((
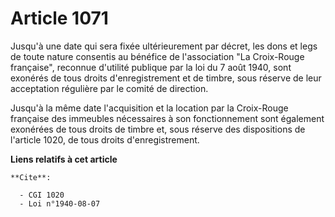 # Article 1071

Jusqu'à une date qui sera fixée ultérieurement par décret, les dons et legs de toute nature consentis au bénéfice de
l'association "La Croix-Rouge française", reconnue d'utilité publique par la loi du 7 août 1940, sont exonérés de tous droits
d'enregistrement et de timbre, sous réserve de leur acceptation régulière par le comité de direction.

Jusqu'à la même date l'acquisition et la location par la Croix-Rouge française des immeubles nécessaires à son fonctionnement
sont également exonérées de tous droits de timbre et, sous réserve des dispositions de l'article 1020, de tous droits
d'enregistrement.

**Liens relatifs à cet article**

	**Cite**:

	  - CGI 1020
	  - Loi n°1940-08-07
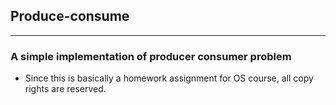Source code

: ## Produce-consume
* * *
### A simple implementation of producer consumer problem 
* Since this is basically a homework assignment for OS course, all copy rights are reserved.
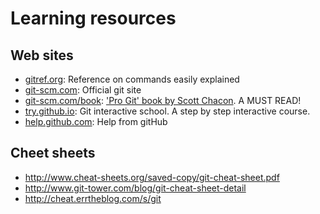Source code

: # Learning resources

## Web sites

- [gitref.org](http://gitref.org): Reference on commands easily explained 
- [git-scm.com](http://git-scm.com/documentation): Official git site
- [git-scm.com/book](http://git-scm.com/book): ['Pro Git' book by Scott Chacon](https://github.s3.amazonaws.com/media/progit.en.pdf). A MUST READ!
- [try.github.io](http://try.github.io): Git interactive school. A step by step interactive course.
- [help.github.com](https://help.github.com): Help from gitHub


## Cheet sheets

- http://www.cheat-sheets.org/saved-copy/git-cheat-sheet.pdf
- http://www.git-tower.com/blog/git-cheat-sheet-detail
- http://cheat.errtheblog.com/s/git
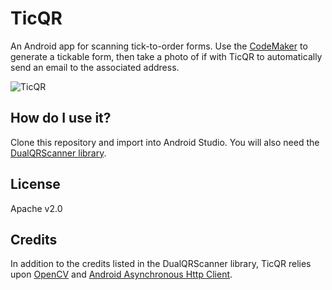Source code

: TicQR
=====

An Android app for scanning tick-to-order forms. Use the [CodeMaker](https://github.com/EnteriseToolkit/codemaker) to generate a tickable form, then take a photo of if with TicQR to automatically send an email to the associated address.

![TicQR](http://www.enterise.info/ticqr/github.jpg)


How do I use it?
----------------
Clone this repository and import into Android Studio. You will also need the [DualQRScanner library](https://github.com/EnteriseToolkit/dualqrscanner).


License
-------
Apache v2.0


Credits
-------
In addition to the credits listed in the DualQRScanner library, TicQR relies upon [OpenCV](https://github.com/Itseez/opencv) and [Android Asynchronous Http Client](https://github.com/loopj/android-async-http).
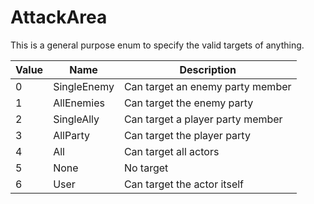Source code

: # AttackArea
This is a general purpose enum to specify the valid targets of anything.

|Value|Name|Description|
|-----|----|-----------|
|0|SingleEnemy|Can target an enemy party member|
|1|AllEnemies|Can target the enemy party|
|2|SingleAlly|Can target a player party member|
|3|AllParty|Can target the player party|
|4|All|Can target all actors|
|5|None|No target|
|6|User|Can target the actor itself|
))
Task objective ▸ Without the pictures, give back every record precisely as shown.

Completed task ▸
 # Article 1071

Jusqu'à une date qui sera fixée ultérieurement par décret, les dons et legs de toute nature consentis au bénéfice de
l'association "La Croix-Rouge française", reconnue d'utilité publique par la loi du 7 août 1940, sont exonérés de tous droits
d'enregistrement et de timbre, sous réserve de leur acceptation régulière par le comité de direction.

Jusqu'à la même date l'acquisition et la location par la Croix-Rouge française des immeubles nécessaires à son fonctionnement
sont également exonérées de tous droits de timbre et, sous réserve des dispositions de l'article 1020, de tous droits
d'enregistrement.

**Liens relatifs à cet article**

	**Cite**:

	  - CGI 1020
	  - Loi n°1940-08-07
Source code

: ## Produce-consume
* * *
### A simple implementation of producer consumer problem 
* Since this is basically a homework assignment for OS course, all copy rights are reserved.
Source code

: # Learning resources

## Web sites

- [gitref.org](http://gitref.org): Reference on commands easily explained 
- [git-scm.com](http://git-scm.com/documentation): Official git site
- [git-scm.com/book](http://git-scm.com/book): ['Pro Git' book by Scott Chacon](https://github.s3.amazonaws.com/media/progit.en.pdf). A MUST READ!
- [try.github.io](http://try.github.io): Git interactive school. A step by step interactive course.
- [help.github.com](https://help.github.com): Help from gitHub


## Cheet sheets

- http://www.cheat-sheets.org/saved-copy/git-cheat-sheet.pdf
- http://www.git-tower.com/blog/git-cheat-sheet-detail
- http://cheat.errtheblog.com/s/git
Source code

: TicQR
=====

An Android app for scanning tick-to-order forms. Use the [CodeMaker](https://github.com/EnteriseToolkit/codemaker) to generate a tickable form, then take a photo of if with TicQR to automatically send an email to the associated address.

![TicQR](http://www.enterise.info/ticqr/github.jpg)


How do I use it?
----------------
Clone this repository and import into Android Studio. You will also need the [DualQRScanner library](https://github.com/EnteriseToolkit/dualqrscanner).


License
-------
Apache v2.0


Credits
-------
In addition to the credits listed in the DualQRScanner library, TicQR relies upon [OpenCV](https://github.com/Itseez/opencv) and [Android Asynchronous Http Client](https://github.com/loopj/android-async-http).
Source code

: # AttackArea
This is a general purpose enum to specify the valid targets of anything.

|Value|Name|Description|
|-----|----|-----------|
|0|SingleEnemy|Can target an enemy party member|
|1|AllEnemies|Can target the enemy party|
|2|SingleAlly|Can target a player party member|
|3|AllParty|Can target the player party|
|4|All|Can target all actors|
|5|None|No target|
|6|User|Can target the actor itself|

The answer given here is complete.